Begin the install process by creating a new user account and group for running qmail-scanner; the usual name for both the user and group is qscand . The new user will own qmail-scanner's files, and the user (or group) must have access to SpamAssassin's configuration and database files as well. The user's home directory is traditionally /home/qscand , but you can create it anywhere that fits your system's needs.
qmail-scanner uses several important directories and files in /var/spool/qmailscan . For example, quarantined messages are stored in /var/spool/qmailscan/quarantine , and qmail-scanner logs its operations in /var/spool/qmailscan/qmail-queue.log . The directories /var/spool/qmailscan/tmp and /var/spool/qmailscan/working are temporary directories used for unpacking and processing messages. For optimal performance, these directories should be on a fast disk ‚ even a RAM disk if your operating system supports it and you have enough memory to spare. In contrast, the quarantine directory should never be located on a RAM disk because you will often want to be sure that you can access quarantined files.
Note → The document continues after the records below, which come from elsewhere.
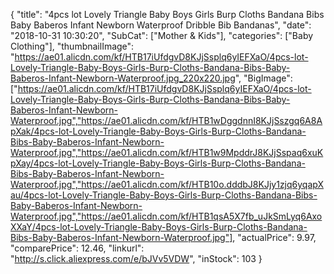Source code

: {
	"title": "4pcs lot Lovely Triangle Baby Boys Girls Burp Cloths Bandana Bibs Baby Baberos Infant Newborn Waterproof Dribble Bib Bandanas",
	"date": "2018-10-31 10:30:20",
	"SubCat": ["Mother & Kids"],
	"categories": ["Baby Clothing"],
	"thumbnailImage": "https://ae01.alicdn.com/kf/HTB17iUfdgvD8KJjSsplq6yIEFXaO/4pcs-lot-Lovely-Triangle-Baby-Boys-Girls-Burp-Cloths-Bandana-Bibs-Baby-Baberos-Infant-Newborn-Waterproof.jpg_220x220.jpg",
	"BigImage": ["https://ae01.alicdn.com/kf/HTB17iUfdgvD8KJjSsplq6yIEFXaO/4pcs-lot-Lovely-Triangle-Baby-Boys-Girls-Burp-Cloths-Bandana-Bibs-Baby-Baberos-Infant-Newborn-Waterproof.jpg","https://ae01.alicdn.com/kf/HTB1wDggdnnI8KJjSszgq6A8ApXak/4pcs-lot-Lovely-Triangle-Baby-Boys-Girls-Burp-Cloths-Bandana-Bibs-Baby-Baberos-Infant-Newborn-Waterproof.jpg","https://ae01.alicdn.com/kf/HTB1w9MpddrJ8KJjSspaq6xuKpXay/4pcs-lot-Lovely-Triangle-Baby-Boys-Girls-Burp-Cloths-Bandana-Bibs-Baby-Baberos-Infant-Newborn-Waterproof.jpg","https://ae01.alicdn.com/kf/HTB10o.dddbJ8KJjy1zjq6yqapXau/4pcs-lot-Lovely-Triangle-Baby-Boys-Girls-Burp-Cloths-Bandana-Bibs-Baby-Baberos-Infant-Newborn-Waterproof.jpg","https://ae01.alicdn.com/kf/HTB1qsA5X7fb_uJkSmLyq6AxoXXaY/4pcs-lot-Lovely-Triangle-Baby-Boys-Girls-Burp-Cloths-Bandana-Bibs-Baby-Baberos-Infant-Newborn-Waterproof.jpg"],
	"actualPrice": 9.97,
	"comparePrice": 12.46,
	"linkurl": "http://s.click.aliexpress.com/e/bJVv5VDW",
	"inStock": 103
}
Next, download the qmail-scanner source code, unpack it, and build it. You must be root to configure and build qmail-scanner. The qmail-scanner build process uses the familiar configure command to configure and build qmail-scanner's components , which you then install.
To configure qmail-scanner, use the commands shown in Example 7-1. The example also reproduces the output you should expect.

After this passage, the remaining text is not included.